> **What is expected**:
Using the records below, copy exactly the part that opens with the line holding "- **JavaScript:** Para" and closes with the line holding "Very interesting tool", minus the pictures.
┌──
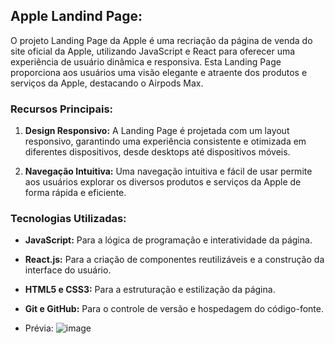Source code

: ## Apple Landind Page:

O projeto Landing Page da Apple é uma recriação da página de venda do site oficial da Apple, utilizando JavaScript e React para oferecer uma experiência de usuário dinâmica e responsiva. Esta Landing Page proporciona aos usuários uma visão elegante e atraente dos produtos e serviços da Apple, destacando o Airpods Max.

### Recursos Principais:

1. **Design Responsivo:** A Landing Page é projetada com um layout responsivo, garantindo uma experiência consistente e otimizada em diferentes dispositivos, desde desktops até dispositivos móveis.

2. **Navegação Intuitiva:** Uma navegação intuitiva e fácil de usar permite aos usuários explorar os diversos produtos e serviços da Apple de forma rápida e eficiente.


### Tecnologias Utilizadas:

- **JavaScript:** Para a lógica de programação e interatividade da página.
- **React.js:** Para a criação de componentes reutilizáveis e a construção da interface do usuário.
- **HTML5 e CSS3:** Para a estruturação e estilização da página.
- **Git e GitHub:** Para o controle de versão e hospedagem do código-fonte.
  
- Prévia: 
![image](https://github.com/FilipeLiima/Landingpageapple/assets/131200594/d8fdc3b7-cb9f-470c-9161-a9c1fcbf7042)
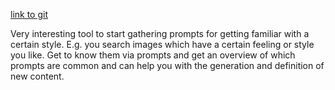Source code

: [link to git](https://github.com/pharmapsychotic/clip-interrogator)

Very interesting tool to start gathering prompts for getting familiar with a certain style.
E.g. you search images which have a certain feeling or style you like. Get to know them via prompts and get an overview of which prompts are common and can help you with the generation and definition of new content.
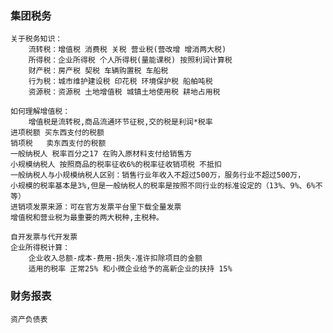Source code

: ### 集团税务
    关于税务知识：
        流转税：增值税 消费税 关税 营业税(营改增 增消两大税)
        所得税：企业所得税 个人所得税(量能课税) 按照利润计算税
        财产税：房产税 契税 车辆购置税 车船税
        行为税：城市维护建设税 印花税 环境保护税 船舶吨税
        资源税：资源税 土地增值税 城镇土地使用税 耕地占用税
        
    如何理解增值税：
        增值税是流转税,商品流通环节征税,交的税是利润*税率
    进项税额 买东西支付的税额 
    销项税   卖东西支付的税额
    一般纳税人 税率百分之17 在购入原材料支付给销售方 
    小规模纳税人 按照商品的税率征收6%的税率征收销项税 不抵扣
    一般纳税人与小规模纳税人区别：销售行业年收入不超过500万，服务行业不超过500万，
    小规模的税率基本是3%,但是一般纳税人的税率是按照不同行业的标准设定的（13%、9%、6%不等）
    进销项发票来源：可在官方发票平台里下载全量发票
    增值税和营业税为最重要的两大税种,主税种。
    
    自开发票与代开发票  
    企业所得税计算：
        企业收入总额-成本-费用-损失-准许扣除项目的金额
        适用的税率 正常25% 和小微企业给予的高新企业的扶持 15%
    
### 财务报表
    资产负债表
  
     
     
        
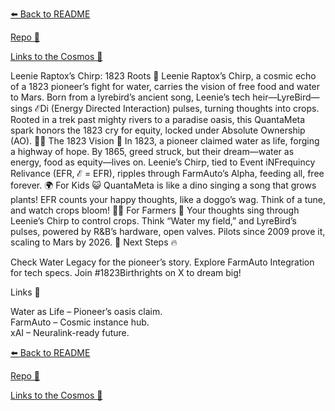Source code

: [⬅️ Back to README](https://github.com/JayBotsa/FarmAuto/blob/main/README.md)
  
[Repo 📂](https://github.com/JayBotsa/FarmAuto) 
 
[Links to the Cosmos 🌠](https://github.com/JayBotsa/FarmAuto/blob/main/README.md)

Leenie Raptox’s Chirp: 1823 Roots 🦖
Leenie Raptox’s Chirp, a cosmic echo of a 1823 pioneer’s fight for water, carries the vision of free food and water to Mars. Born from a lyrebird’s ancient song, Leenie’s tech heir—LyreBird—sings ℰDi (Energy Directed Interaction) pulses, turning thoughts into crops. Rooted in a trek past mighty rivers to a paradise oasis, this QuantaMeta spark honors the 1823 cry for equity, locked under Absolute Ownership (AO). 🥖💧
The 1823 Vision 🌾
In 1823, a pioneer claimed water as life, forging a highway of hope. By 1865, greed struck, but their dream—water as energy, food as equity—lives on. Leenie’s Chirp, tied to Event iNFrequincy Relivance (EFR, ℰ = EFR), ripples through FarmAuto’s Alpha, feeding all, free forever. 🌍
For Kids 😺
QuantaMeta is like a dino singing a song that grows plants! EFR counts your happy thoughts, like a doggo’s wag. Think of a tune, and watch crops bloom! 🐶🎶
For Farmers 🌾
Your thoughts sing through Leenie’s Chirp to control crops. Think “Water my field,” and LyreBird’s pulses, powered by R&B’s hardware, open valves. Pilots since 2009 prove it, scaling to Mars by 2026. 🚜
Next Steps 🔥

Check Water Legacy for the pioneer’s story.
Explore FarmAuto Integration for tech specs.
Join #1823Birthrights on X to dream big!

Links 🌠

Water as Life – Pioneer’s oasis claim.  
FarmAuto – Cosmic instance hub.  
xAI – Neuralink-ready future.

[⬅️ Back to README](https://github.com/JayBotsa/FarmAuto/blob/main/README.md)

  
[Repo 📂](https://github.com/JayBotsa/FarmAuto) 

 
[Links to the Cosmos 🌠](https://github.com/JayBotsa/FarmAuto/blob/main/README.md)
└──
> **Response below**:
- **JavaScript:** Para a lógica de programação e interatividade da página.
- **React.js:** Para a criação de componentes reutilizáveis e a construção da interface do usuário.
- **HTML5 e CSS3:** Para a estruturação e estilização da página.
- **Git e GitHub:** Para o controle de versão e hospedagem do código-fonte.
  
- Prévia: 
![image](https://github.com/FilipeLiima/Landingpageapple/assets/131200594/d8fdc3b7-cb9f-470c-9161-a9c1fcbf7042)
Source code

: [link to git](https://github.com/pharmapsychotic/clip-interrogator)

Very interesting tool to start gathering prompts for getting familiar with a certain style.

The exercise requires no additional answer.